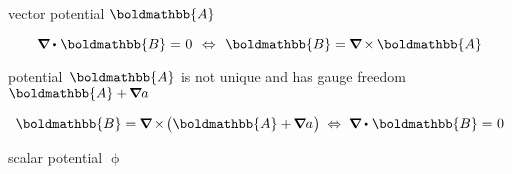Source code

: vector potential $\boldmathbb{A}$

\nopagebreak\[
\boldnabla \dotp \hspace{.12ex} \boldmathbb{B} = \hspace{.1ex} 0
\hspace{.4em} \Leftrightarrow \hspace{.4em}
\boldmathbb{B} =  \hspace{-0.1ex} \boldnabla \hspace{-0.15ex} \times \hspace{-0.12ex} \boldmathbb{A}
\]

potential~${\boldmathbb{A}}$ is not unique and has gauge freedom ${\boldmathbb{A} + \hspace{-0.2ex} \boldnabla a}$

\[
\boldmathbb{B} =  \hspace{-0.1ex} \boldnabla \hspace{-0.15ex} \times \hspace{-0.3ex} \bigl( \boldmathbb{A} + \hspace{-0.2ex} \boldnabla a \hspace{.1ex} \bigr)
\hspace{.25em} \Leftrightarrow \hspace{.27em}
\boldnabla \dotp \hspace{.12ex} \boldmathbb{B} = \hspace{.1ex} 0
\]

scalar potential $\upphi$

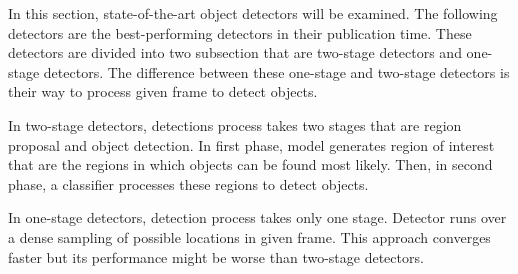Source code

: \documentclass{article}
\begin{document}
\setlength{\parindent}{6ex}

\indent

In this section, state-of-the-art object detectors will be examined. 
The following detectors are the best-performing detectors in their 
publication time. These detectors are divided into two subsection that 
are two-stage detectors and one-stage detectors. The difference between 
these one-stage and two-stage detectors is their way to process given 
frame to detect objects. \par 

In two-stage detectors, detections process takes two stages that are 
region proposal and object detection. In first phase, model generates 
region of interest that are the regions in which objects can be found 
most likely. Then, in second phase, a classifier processes these regions 
to detect objects. \par

In one-stage detectors, detection process takes only one stage. 
Detector runs over a dense sampling of possible locations in given frame. 
This approach converges faster but its performance might be worse than 
two-stage detectors.
\end{document}
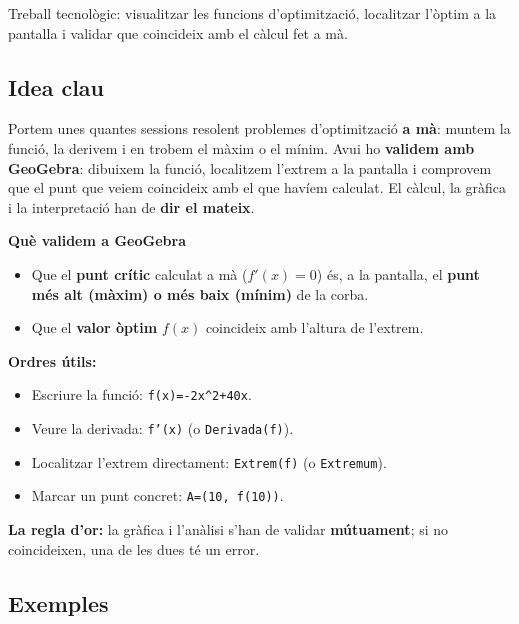 %
{Treball tecnològic: visualitzar les funcions d'optimització, localitzar l'òptim a la pantalla i validar que coincideix amb el càlcul fet a mà.}

\subsection{Idea clau}

Portem unes quantes sessions resolent problemes d'optimització \textbf{a mà}: muntem la
funció, la derivem i en trobem el màxim o el mínim. Avui ho \textbf{validem amb
GeoGebra}: dibuixem la funció, localitzem l'extrem a la pantalla i comprovem que el
punt que veiem coincideix amb el que havíem calculat. El càlcul, la gràfica i la
interpretació han de \textbf{dir el mateix}.

\begin{idea}
\textbf{Què validem a GeoGebra}
\begin{itemize}[leftmargin=1.4em, itemsep=2pt]
  \item Que el \textbf{punt crític} calculat a mà ($f'(x)=0$) és, a la pantalla, el
        \textbf{punt més alt (màxim) o més baix (mínim)} de la corba.
  \item Que el \textbf{valor òptim} $f(x)$ coincideix amb l'altura de l'extrem.
\end{itemize}
\textbf{Ordres útils:}
\begin{itemize}[leftmargin=1.4em, itemsep=2pt]
  \item Escriure la funció: \texttt{f(x)=-2x\^{}2+40x}.
  \item Veure la derivada: \texttt{f'(x)} (o \texttt{Derivada(f)}).
  \item Localitzar l'extrem directament: \texttt{Extrem(f)} (o \texttt{Extremum}).
  \item Marcar un punt concret: \texttt{A=(10, f(10))}.
\end{itemize}
\textbf{La regla d'or:} la gràfica i l'anàlisi s'han de validar \textbf{mútuament}; si
no coincideixen, una de les dues té un error.
\end{idea}

\subsection{Exemples}

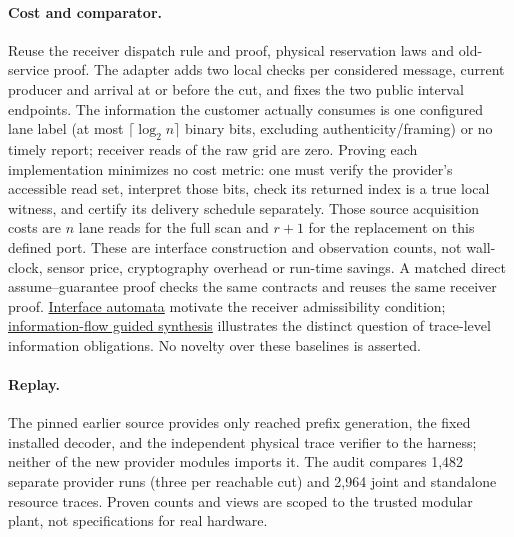 \documentclass[11pt]{article}
\begin{document}
\paragraph{Cost and comparator.}
Reuse the receiver dispatch rule and proof, physical reservation laws and old-service proof. The adapter adds two local checks per considered message, current producer and arrival at or before the cut, and fixes the two public interval endpoints. The information the customer actually consumes is one configured lane label (at most $\lceil\log_2 n\rceil$ binary bits, excluding authenticity/framing) or no timely report; receiver reads of the raw grid are zero. Proving each implementation minimizes no cost metric: one must verify the provider's accessible read set, interpret those bits, check its returned index is a true local witness, and certify its delivery schedule separately. Those source acquisition costs are $n$ lane reads for the full scan and $r+1$ for the replacement on this defined port. These are interface construction and observation counts, not wall-clock, sensor price, cryptography overhead or run-time savings. A matched direct assume--guarantee proof checks the same contracts and reuses the same receiver proof. \href{https://web.cs.wpi.edu/~heineman/html/teaching_/CS562/p109-de_alfaro.pdf}{Interface automata} motivate the receiver admissibility condition; \href{https://arxiv.org/abs/2205.12085}{information-flow guided synthesis} illustrates the distinct question of trace-level information obligations. No novelty over these baselines is asserted.

\paragraph{Replay.}
The pinned earlier source provides only reached prefix generation, the fixed installed decoder, and the independent physical trace verifier to the harness; neither of the new provider modules imports it. The audit compares 1,482 separate provider runs (three per reachable cut) and 2,964 joint and standalone resource traces. Proven counts and views are scoped to the trusted modular plant, not specifications for real hardware.
\end{document}
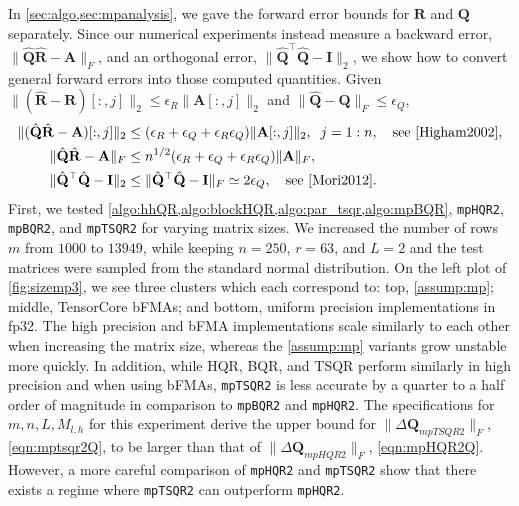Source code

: \documentclass[review,onefignum,onetabnum]{siamart190516}
\newcommand{\bb}[1]{\mathbf{#1}}
\begin{document}
In \cref{sec:algo,sec:mpanalysis}, we gave the forward error bounds for $\bb{R}$ and $\bb{Q}$ separately. 
Since our numerical experiments instead measure a backward error, $\|\hat{\bb{Q}}\hat{\bb{R}}-\bb{A}\|_F$, and an orthogonal error, $\|\hat{\bb{Q}}^{\top}\hat{\bb{Q}}-\bb{I}\|_2$, we show how to convert general forward errors into those computed quantities.
Given $\|(\hat{\bb{R}}-\bb{R})[:,j]\|_2\leq \epsilon_R \|\bb{A}[:,j]\|_2$ and $\|\hat{\bb{Q}}-\bb{Q}\|_F\leq \epsilon_Q$,
\begin{align}
	\|(\hat{\bb{Q}}\hat{\bb{R}}-\bb{A})[:,j]\|_2 &\leq (\epsilon_R+\epsilon_Q + \epsilon_R\epsilon_Q)\|\bb{A}[:,j]\|_2,\;\; j=1:n,\quad \text{see \cite{Higham2002}},\\
	\|\hat{\bb{Q}}\hat{\bb{R}}-\bb{A}\|_F &\leq n^{1/2}(\epsilon_R+\epsilon_Q + \epsilon_R\epsilon_Q)\|\bb{A}\|_F, \label{eqn:QRA} \\
	\|\hat{\bb{Q}}^{\top}\hat{\bb{Q}}-\bb{I}\|_2 &\leq \|\hat{\bb{Q}}^{\top}\hat{\bb{Q}}-\bb{I}\|_F \simeq 2\epsilon_Q,\quad\text{see \cite{Mori2012}} \label{eqn:QQI}.
\end{align}
First, we tested \cref{algo:hhQR,algo:blockHQR,algo:par_tsqr,algo:mpBQR}, {\tt mpHQR2}, {\tt mpBQR2}, and {\tt mpTSQR2} for varying matrix sizes.
We increased the number of rows $m$ from $1000$ to $13949$, while keeping $n=250$, $r=63$, and $L=2$ and the test matrices were sampled from the standard normal distribution.
On the left plot of \cref{fig:sizemp3}, we see three clusters which each correspond to: top, \cref{assump:mp}; middle, TensorCore bFMAs; and bottom, uniform precision implementations in fp32.
The high precision and bFMA implementations scale similarly to each other when increasing the matrix size, whereas the \cref{assump:mp} variants grow unstable more quickly.
In addition, while HQR, BQR, and TSQR perform similarly in high precision and when using bFMAs, {\tt mpTSQR2} is less accurate by a quarter to a half order of magnitude in comparison to {\tt mpBQR2} and {\tt mpHQR2}.
The specifications for $m,n,L,M_{l,h}$ for this experiment derive the upper bound for $\|\Delta \bb{Q}_{mpTSQR2}\|_F$, \cref{eqn:mptsqr2Q}, to be larger than that of $\|\Delta \bb{Q}_{mpHQR2}\|_F$, \cref{eqn:mpHQR2Q}.
However, a more careful comparison of {\tt mpHQR2} and {\tt mpTSQR2} show that there exists a regime where {\tt mpTSQR2} can outperform {\tt mpHQR2}.
\end{document}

+ + + + + + +

▸ **Activity**: Please copy each line of the records above that holds the word "show".

▸ **Answer to the problem**:
Since our numerical experiments instead measure a backward error, $\|\hat{\bb{Q}}\hat{\bb{R}}-\bb{A}\|_F$, and an orthogonal error, $\|\hat{\bb{Q}}^{\top}\hat{\bb{Q}}-\bb{I}\|_2$, we show how to convert general forward errors into those computed quantities.
However, a more careful comparison of {\tt mpHQR2} and {\tt mpTSQR2} show that there exists a regime where {\tt mpTSQR2} can outperform {\tt mpHQR2}.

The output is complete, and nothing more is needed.